- 1954 illustration by Kukryniksy
- Original title: Егерь
- Translator: Constance Garnett
- Country: Russia
- Language: Russian

Publication
- Published in: Peterburgskaya Gazeta
- Publication date: 1 August 1885

= The Huntsman (short story) =

"The Huntsman" (Егерь) is an 1885 short story by Anton Chekhov.

==Publication ==
The story was first published on 1 August (o.s. 18 July) 1885 in Peterburgskaya Gazeta (Issue No. 194), signed A. Chekhonte (А. Чехонте). It featured in all the 14 editions of Chekhov's 1886 collection Motley Stories (Пёстрые рассказы), first published in Saint Petersburg in 1886, and was included by the author into Volume 3 of the original edition of the Collected Works by A.P. Chekhov, published by Adolf Marks in 1899–1901.

==History==
"The Huntsman" made a strong impression upon Dmitry Grigorovich, who in a 25 March 1886 letter expressed his delight and urged Chekhov to leave the humorous genre behind and concentrate on more serious issues. In his 28 March reply Chekhov admitted that up until then he'd never taken his literary exercises seriously. "I cannot recall one single story that would have taken me more than one day to write, and 'The Huntsman' that you've liked so much, had been written actually, in a bath!"

Not only was Grigorovich infatuated with the story, he made sure it would in a way improve its author's career prospects. Alexander Lazarev-Gruzinsky in his memoirs quoted Chekhov as once having told him: "Apparently, right after my 'Huntsman' had appeared in 'St Petersburg Gazette', Grigorovich visited Suvorin and said: 'Alexey Sergeyevich, please do invite Chekhov to Novoye Vremya.

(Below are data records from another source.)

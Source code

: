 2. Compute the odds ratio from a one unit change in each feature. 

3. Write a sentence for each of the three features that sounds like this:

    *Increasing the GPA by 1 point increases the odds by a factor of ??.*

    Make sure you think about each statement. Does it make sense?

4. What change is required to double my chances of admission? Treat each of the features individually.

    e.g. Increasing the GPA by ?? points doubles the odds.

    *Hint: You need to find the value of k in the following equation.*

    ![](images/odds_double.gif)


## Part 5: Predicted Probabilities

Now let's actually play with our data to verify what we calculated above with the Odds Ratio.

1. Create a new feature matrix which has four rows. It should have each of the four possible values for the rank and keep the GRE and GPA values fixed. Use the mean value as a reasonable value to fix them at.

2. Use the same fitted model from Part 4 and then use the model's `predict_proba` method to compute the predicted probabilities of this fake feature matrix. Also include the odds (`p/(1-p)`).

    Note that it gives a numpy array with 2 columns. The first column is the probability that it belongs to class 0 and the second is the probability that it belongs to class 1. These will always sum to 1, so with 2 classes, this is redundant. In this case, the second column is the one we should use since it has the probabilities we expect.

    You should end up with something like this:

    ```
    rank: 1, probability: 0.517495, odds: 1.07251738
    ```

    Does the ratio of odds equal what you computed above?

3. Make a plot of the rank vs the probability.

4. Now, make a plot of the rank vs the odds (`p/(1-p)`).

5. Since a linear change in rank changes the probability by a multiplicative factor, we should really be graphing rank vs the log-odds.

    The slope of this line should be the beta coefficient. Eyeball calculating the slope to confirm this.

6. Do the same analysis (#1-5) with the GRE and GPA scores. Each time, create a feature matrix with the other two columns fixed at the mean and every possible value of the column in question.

Just you read his 'Huntsman'. It would be a crime for you not to get this man!' Suvorin contacted Kurepin, from whom I received an invitation by letter, to join Novoye Vremya!"

==Plot summary==
Yegor the huntsman, walking down a country road accidentally meets his estranged wife Pelageya to whom he's been married for twelve years but visited just several times, and even then, drunk and violent. She weeps and, fawning before him, implores him to visit her more often. He tries to explain why he, the best sportsman around, 'a pampered man', enjoying good tea and 'refined conversation', could not bear to live in a village.